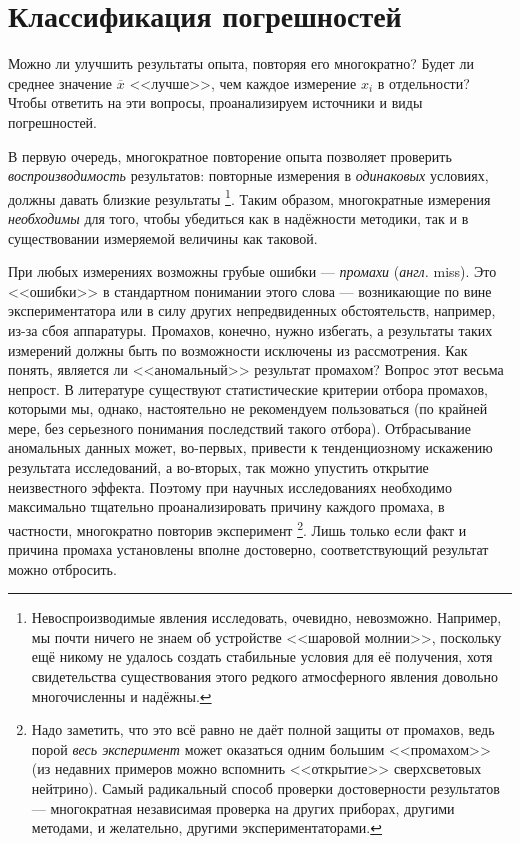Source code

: \section{Классификация погрешностей}

Можно ли улучшить результаты опыта, повторяя его многократно? Будет
ли среднее значение $\overline{x}$ <<лучше>>,
чем каждое измерение $x_{i}$ в отдельности? Чтобы ответить на эти
вопросы, проанализируем источники и виды погрешностей.

В первую очередь, многократное повторение опыта позволяет проверить
\emph{воспроизводимость} результатов: повторные измерения в \emph{одинаковых}
условиях, должны давать близкие результаты \footnote{Невоспроизводимые явления исследовать, очевидно, невозможно. Например,
мы почти ничего не знаем об устройстве <<шаровой молнии>>,
поскольку ещё никому не удалось создать стабильные условия для её
получения, хотя свидетельства существования этого редкого атмосферного
явления довольно многочисленны и надёжны.}. Таким образом, многократные измерения \emph{необходимы} для того,
чтобы убедиться как в надёжности методики, так и в существовании измеряемой
величины как таковой.

При любых измерениях возможны грубые ошибки --- \emph{промахи}
(\emph{англ.} miss). Это <<ошибки>> в стандартном
понимании этого слова --- возникающие по вине экспериментатора
или в силу других непредвиденных обстоятельств, например, из-за сбоя
аппаратуры. Промахов, конечно, нужно избегать, а результаты таких
измерений должны быть по возможности исключены из рассмотрения. Как
понять, является ли <<аномальный>> результат
промахом? Вопрос этот весьма непрост. В литературе существуют статистические
критерии отбора промахов, которыми мы, однако, настоятельно не рекомендуем
пользоваться (по крайней мере, без серьезного понимания последствий
такого отбора). Отбрасывание аномальных данных может, во-первых, привести
к тенденциозному искажению результата исследований, а во-вторых, так
можно упустить открытие неизвестного эффекта. Поэтому при научных
исследованиях необходимо максимально тщательно проанализировать причину
каждого промаха, в частности, многократно повторив эксперимент \footnote{Надо заметить, что это всё равно не даёт полной защиты от промахов,
ведь порой \emph{весь эксперимент} может оказаться одним большим <<промахом>>
(из недавних примеров можно вспомнить <<открытие>>
сверхсветовых нейтрино). Самый радикальный способ проверки достоверности
результатов --- многократная независимая проверка на других
приборах, другими методами, и желательно, другими экспериментаторами.}. Лишь только если факт и причина промаха установлены вполне достоверно,
соответствующий результат можно отбросить.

☆ ☆ ☆ ☆ ☆ ☆ ☆

■ Work request
Transcribe the material exactly, keeping every word and none of the pictures.

■ Answer box
Source code

: \section{Классификация погрешностей}

Можно ли улучшить результаты опыта, повторяя его многократно? Будет
ли среднее значение $\overline{x}$ <<лучше>>,
чем каждое измерение $x_{i}$ в отдельности? Чтобы ответить на эти
вопросы, проанализируем источники и виды погрешностей.

В первую очередь, многократное повторение опыта позволяет проверить
\emph{воспроизводимость} результатов: повторные измерения в \emph{одинаковых}
условиях, должны давать близкие результаты \footnote{Невоспроизводимые явления исследовать, очевидно, невозможно. Например,
мы почти ничего не знаем об устройстве <<шаровой молнии>>,
поскольку ещё никому не удалось создать стабильные условия для её
получения, хотя свидетельства существования этого редкого атмосферного
явления довольно многочисленны и надёжны.}. Таким образом, многократные измерения \emph{необходимы} для того,
чтобы убедиться как в надёжности методики, так и в существовании измеряемой
величины как таковой.

При любых измерениях возможны грубые ошибки --- \emph{промахи}
(\emph{англ.} miss). Это <<ошибки>> в стандартном
понимании этого слова --- возникающие по вине экспериментатора
или в силу других непредвиденных обстоятельств, например, из-за сбоя
аппаратуры. Промахов, конечно, нужно избегать, а результаты таких
измерений должны быть по возможности исключены из рассмотрения. Как
понять, является ли <<аномальный>> результат
промахом? Вопрос этот весьма непрост. В литературе существуют статистические
критерии отбора промахов, которыми мы, однако, настоятельно не рекомендуем
пользоваться (по крайней мере, без серьезного понимания последствий
такого отбора). Отбрасывание аномальных данных может, во-первых, привести
к тенденциозному искажению результата исследований, а во-вторых, так
можно упустить открытие неизвестного эффекта. Поэтому при научных
исследованиях необходимо максимально тщательно проанализировать причину
каждого промаха, в частности, многократно повторив эксперимент \footnote{Надо заметить, что это всё равно не даёт полной защиты от промахов,
ведь порой \emph{весь эксперимент} может оказаться одним большим <<промахом>>
(из недавних примеров можно вспомнить <<открытие>>
сверхсветовых нейтрино). Самый радикальный способ проверки достоверности
результатов --- многократная независимая проверка на других
приборах, другими методами, и желательно, другими экспериментаторами.}. Лишь только если факт и причина промаха установлены вполне достоверно,
соответствующий результат можно отбросить.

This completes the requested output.